* _Your instructions_
Nothing but the lines from the first line of the entries through the line with "to log file" should appear in the answer, transcribed exactly and free of pictures.

* _Data_
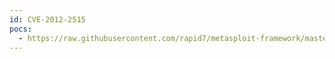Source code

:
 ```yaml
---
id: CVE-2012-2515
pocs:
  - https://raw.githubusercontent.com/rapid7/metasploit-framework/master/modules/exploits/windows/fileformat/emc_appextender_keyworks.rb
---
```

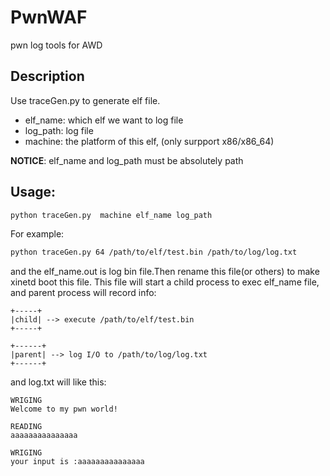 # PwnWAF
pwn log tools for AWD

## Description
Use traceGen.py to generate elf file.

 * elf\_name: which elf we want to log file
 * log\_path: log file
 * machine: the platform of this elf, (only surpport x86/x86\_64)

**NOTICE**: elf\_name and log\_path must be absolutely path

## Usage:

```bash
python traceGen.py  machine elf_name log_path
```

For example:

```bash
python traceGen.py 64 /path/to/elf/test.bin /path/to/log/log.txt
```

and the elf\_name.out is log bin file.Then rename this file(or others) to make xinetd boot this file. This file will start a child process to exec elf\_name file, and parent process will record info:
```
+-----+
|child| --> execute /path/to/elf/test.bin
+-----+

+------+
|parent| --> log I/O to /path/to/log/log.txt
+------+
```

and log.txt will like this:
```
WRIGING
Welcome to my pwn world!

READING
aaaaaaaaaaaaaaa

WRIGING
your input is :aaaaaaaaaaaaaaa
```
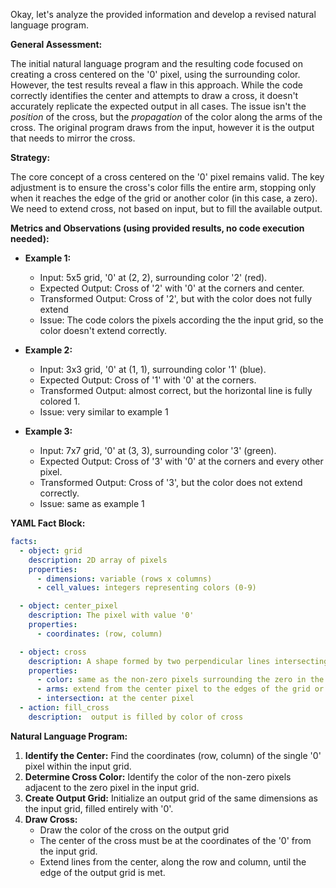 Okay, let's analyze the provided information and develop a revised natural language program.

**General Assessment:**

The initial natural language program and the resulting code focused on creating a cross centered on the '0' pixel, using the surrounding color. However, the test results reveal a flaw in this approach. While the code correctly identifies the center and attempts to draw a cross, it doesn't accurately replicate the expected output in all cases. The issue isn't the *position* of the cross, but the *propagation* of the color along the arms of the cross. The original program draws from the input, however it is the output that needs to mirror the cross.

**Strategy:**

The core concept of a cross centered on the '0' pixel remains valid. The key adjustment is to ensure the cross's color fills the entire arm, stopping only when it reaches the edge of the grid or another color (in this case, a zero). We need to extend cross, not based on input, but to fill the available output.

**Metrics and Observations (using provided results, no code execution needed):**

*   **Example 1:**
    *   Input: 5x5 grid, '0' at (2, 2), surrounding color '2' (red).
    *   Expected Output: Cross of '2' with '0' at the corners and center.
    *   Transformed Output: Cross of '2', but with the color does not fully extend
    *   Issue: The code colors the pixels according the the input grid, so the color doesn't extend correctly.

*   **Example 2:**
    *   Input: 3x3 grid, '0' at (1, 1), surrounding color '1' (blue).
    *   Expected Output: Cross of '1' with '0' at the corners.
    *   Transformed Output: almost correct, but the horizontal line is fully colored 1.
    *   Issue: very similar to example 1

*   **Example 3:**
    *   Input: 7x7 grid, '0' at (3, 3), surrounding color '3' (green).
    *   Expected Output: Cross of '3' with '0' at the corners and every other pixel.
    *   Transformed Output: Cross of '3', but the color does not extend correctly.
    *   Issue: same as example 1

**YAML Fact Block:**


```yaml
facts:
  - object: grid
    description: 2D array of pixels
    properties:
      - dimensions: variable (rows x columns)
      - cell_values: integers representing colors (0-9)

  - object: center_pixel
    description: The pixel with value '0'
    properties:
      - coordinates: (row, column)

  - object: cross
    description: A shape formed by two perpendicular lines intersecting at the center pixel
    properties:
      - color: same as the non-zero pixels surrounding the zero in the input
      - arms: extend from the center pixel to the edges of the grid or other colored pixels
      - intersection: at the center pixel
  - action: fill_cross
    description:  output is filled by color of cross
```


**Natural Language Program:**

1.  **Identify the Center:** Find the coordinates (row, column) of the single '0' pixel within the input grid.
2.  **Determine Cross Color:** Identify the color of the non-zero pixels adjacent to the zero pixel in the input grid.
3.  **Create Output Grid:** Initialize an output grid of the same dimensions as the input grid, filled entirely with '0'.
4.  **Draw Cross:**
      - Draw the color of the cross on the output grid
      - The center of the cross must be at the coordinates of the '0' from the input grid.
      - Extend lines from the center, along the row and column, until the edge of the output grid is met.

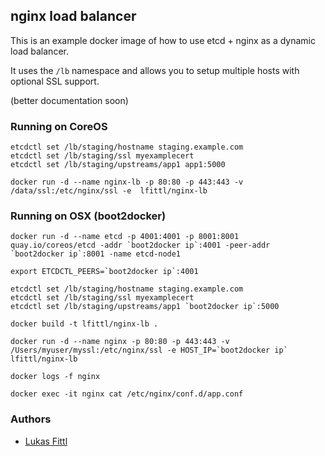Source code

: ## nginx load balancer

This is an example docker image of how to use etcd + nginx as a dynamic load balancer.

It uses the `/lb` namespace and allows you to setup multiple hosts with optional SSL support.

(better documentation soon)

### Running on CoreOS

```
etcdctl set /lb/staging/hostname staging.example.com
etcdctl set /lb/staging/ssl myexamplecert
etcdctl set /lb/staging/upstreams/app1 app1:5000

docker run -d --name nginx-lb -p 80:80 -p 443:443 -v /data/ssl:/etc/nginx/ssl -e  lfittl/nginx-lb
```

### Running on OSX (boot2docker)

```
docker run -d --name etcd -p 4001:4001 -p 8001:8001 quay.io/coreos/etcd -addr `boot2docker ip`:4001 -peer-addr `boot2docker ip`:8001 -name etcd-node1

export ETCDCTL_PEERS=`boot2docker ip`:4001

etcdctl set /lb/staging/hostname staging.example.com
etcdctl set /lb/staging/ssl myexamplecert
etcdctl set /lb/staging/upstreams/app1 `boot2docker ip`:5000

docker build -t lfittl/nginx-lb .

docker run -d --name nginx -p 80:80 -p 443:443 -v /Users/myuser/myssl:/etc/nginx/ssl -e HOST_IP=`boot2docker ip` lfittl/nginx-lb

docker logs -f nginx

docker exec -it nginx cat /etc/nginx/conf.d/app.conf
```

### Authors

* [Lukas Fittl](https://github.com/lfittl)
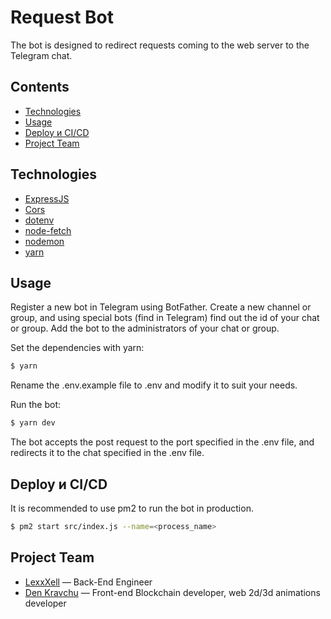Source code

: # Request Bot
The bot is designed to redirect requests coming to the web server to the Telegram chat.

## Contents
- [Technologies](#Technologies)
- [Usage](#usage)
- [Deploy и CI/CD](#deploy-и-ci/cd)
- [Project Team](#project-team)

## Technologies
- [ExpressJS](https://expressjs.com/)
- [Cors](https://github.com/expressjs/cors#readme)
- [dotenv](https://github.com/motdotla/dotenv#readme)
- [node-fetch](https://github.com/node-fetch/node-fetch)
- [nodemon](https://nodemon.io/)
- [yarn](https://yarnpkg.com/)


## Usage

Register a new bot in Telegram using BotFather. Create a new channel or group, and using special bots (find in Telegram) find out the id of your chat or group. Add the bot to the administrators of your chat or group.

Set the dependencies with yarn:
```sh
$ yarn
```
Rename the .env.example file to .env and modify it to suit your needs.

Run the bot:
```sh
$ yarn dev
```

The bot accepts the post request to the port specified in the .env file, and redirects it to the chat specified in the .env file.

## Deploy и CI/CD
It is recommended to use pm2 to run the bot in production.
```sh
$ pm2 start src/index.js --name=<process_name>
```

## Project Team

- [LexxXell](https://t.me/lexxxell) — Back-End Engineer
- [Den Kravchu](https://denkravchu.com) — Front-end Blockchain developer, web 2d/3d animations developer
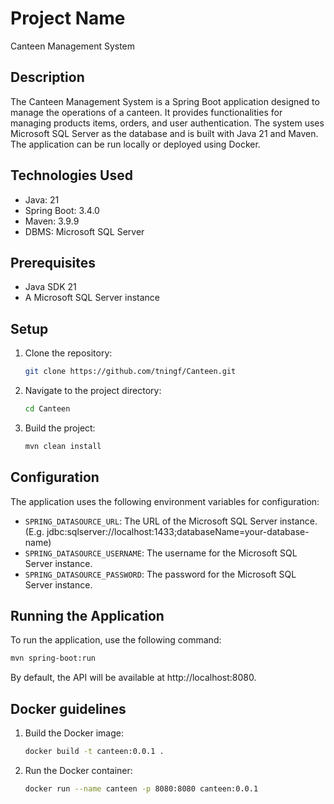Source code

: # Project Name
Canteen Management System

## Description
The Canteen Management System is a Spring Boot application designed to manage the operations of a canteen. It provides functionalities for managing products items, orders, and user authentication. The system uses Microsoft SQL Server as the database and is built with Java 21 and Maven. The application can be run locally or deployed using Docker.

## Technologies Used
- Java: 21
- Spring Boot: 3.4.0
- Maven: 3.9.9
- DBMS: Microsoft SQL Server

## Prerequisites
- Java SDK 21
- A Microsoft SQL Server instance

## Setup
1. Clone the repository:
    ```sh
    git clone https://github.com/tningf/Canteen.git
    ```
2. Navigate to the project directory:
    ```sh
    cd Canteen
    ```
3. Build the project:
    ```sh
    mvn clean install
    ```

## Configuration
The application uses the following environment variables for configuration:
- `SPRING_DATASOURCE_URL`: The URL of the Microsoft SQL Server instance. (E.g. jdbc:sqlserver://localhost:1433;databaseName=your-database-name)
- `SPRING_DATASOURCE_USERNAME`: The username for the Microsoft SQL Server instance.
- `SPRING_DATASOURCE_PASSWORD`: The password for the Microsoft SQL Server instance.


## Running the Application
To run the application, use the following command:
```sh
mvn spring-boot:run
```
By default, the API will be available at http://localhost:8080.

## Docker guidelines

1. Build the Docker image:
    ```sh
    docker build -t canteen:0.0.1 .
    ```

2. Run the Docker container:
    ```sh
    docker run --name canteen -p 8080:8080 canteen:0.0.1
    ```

* _Finished task_
Source code

:
 ```yaml
---
id: CVE-2012-2515
pocs:
  - https://raw.githubusercontent.com/rapid7/metasploit-framework/master/modules/exploits/windows/fileformat/emc_appextender_keyworks.rb
---
```

 # PwnWAF
pwn log tools for AWD

## Description
Use traceGen.py to generate elf file.

 * elf\_name: which elf we want to log file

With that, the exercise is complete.